Exercise objective = Output exactly the lines that run from the start of the records to the line with "bbs proof operation", counting both ends, and skip the pictures.

Data =
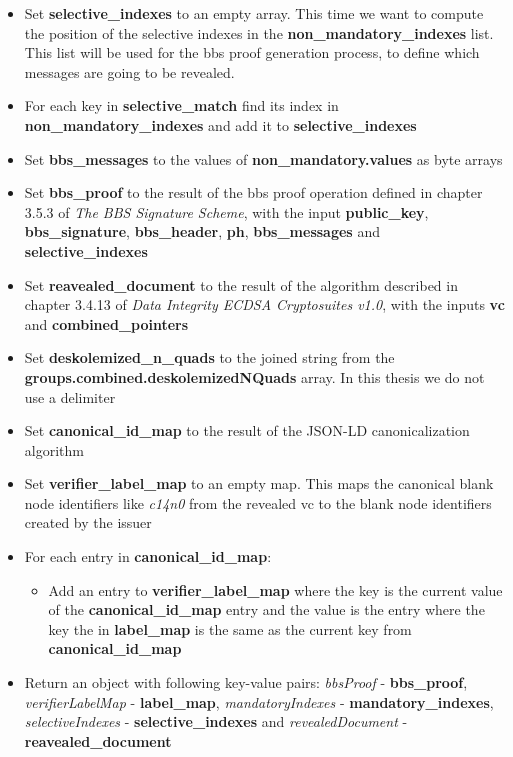 \documentclass[
	a4paper               %
	,bibliography=totoc   %
	,listof=totoc         %
	,monolingual
]{bfhthesis}              %
\begin{document}
\begin{itemize}
	\item Set \textbf{selective\_indexes} to an empty array. This time we want to compute the position of the selective indexes in the \textbf{non\_mandatory\_indexes} list. This list will be used for the bbs proof generation process, to define which messages are going to be revealed.
	\item For each key in \textbf{selective\_match} find its index in \textbf{non\_mandatory\_indexes} and add it to \textbf{selective\_indexes}
	\item Set \textbf{bbs\_messages} to the values of \textbf{non\_mandatory.values} as byte arrays
	\item Set \textbf{bbs\_proof} to the result of the bbs proof operation defined in chapter 3.5.3 of \textit{The BBS Signature Scheme}\cite{bbs-signature-scheme}, with the input \textbf{public\_key}, \textbf{bbs\_signature}, \textbf{bbs\_header}, \textbf{ph}, \textbf{bbs\_messages} and \textbf{selective\_indexes}
	\item Set \textbf{reavealed\_document} to the result of the algorithm described in chapter 3.4.13 of \textit{Data Integrity ECDSA Cryptosuites v1.0}\cite{ecdsa}, with the inputs \textbf{vc} and \textbf{combined\_pointers}
	\item Set \textbf{deskolemized\_n\_quads} to the joined string from the \textbf{groups.combined.deskolemizedNQuads} array. In this thesis we do not use a delimiter
	\item Set \textbf{canonical\_id\_map} to the result of the JSON-LD canonicalization algorithm
	\item Set \textbf{verifier\_label\_map} to an empty map. This maps the canonical blank node identifiers like \textit{c14n0} from the revealed vc to the blank node identifiers created by the issuer
	\item For each entry in \textbf{canonical\_id\_map}:
	\begin{itemize}
		\item Add an entry to \textbf{verifier\_label\_map} where the key is the current value of the \textbf{canonical\_id\_map} entry and the value is the entry where the key the in \textbf{label\_map} is the same as the current key from \textbf{canonical\_id\_map}
	\end{itemize}
	\item Return an object with following key-value pairs: \textit{bbsProof} - \textbf{bbs\_proof}, \textit{verifierLabelMap} - \textbf{label\_map}, \textit{mandatoryIndexes} - \textbf{mandatory\_indexes}, \textit{selectiveIndexes} - \textbf{selective\_indexes} and \textit{revealedDocument} - \textbf{reavealed\_document}
\end{itemize}
\end{document}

Response to the task =
 \documentclass[
	a4paper               %
	,bibliography=totoc   %
	,listof=totoc         %
	,monolingual
]{bfhthesis}              %
\begin{document}
\begin{itemize}
	\item Set \textbf{selective\_indexes} to an empty array. This time we want to compute the position of the selective indexes in the \textbf{non\_mandatory\_indexes} list. This list will be used for the bbs proof generation process, to define which messages are going to be revealed.
	\item For each key in \textbf{selective\_match} find its index in \textbf{non\_mandatory\_indexes} and add it to \textbf{selective\_indexes}
	\item Set \textbf{bbs\_messages} to the values of \textbf{non\_mandatory.values} as byte arrays
	\item Set \textbf{bbs\_proof} to the result of the bbs proof operation defined in chapter 3.5.3 of \textit{The BBS Signature Scheme}\cite{bbs-signature-scheme}, with the input \textbf{public\_key}, \textbf{bbs\_signature}, \textbf{bbs\_header}, \textbf{ph}, \textbf{bbs\_messages} and \textbf{selective\_indexes}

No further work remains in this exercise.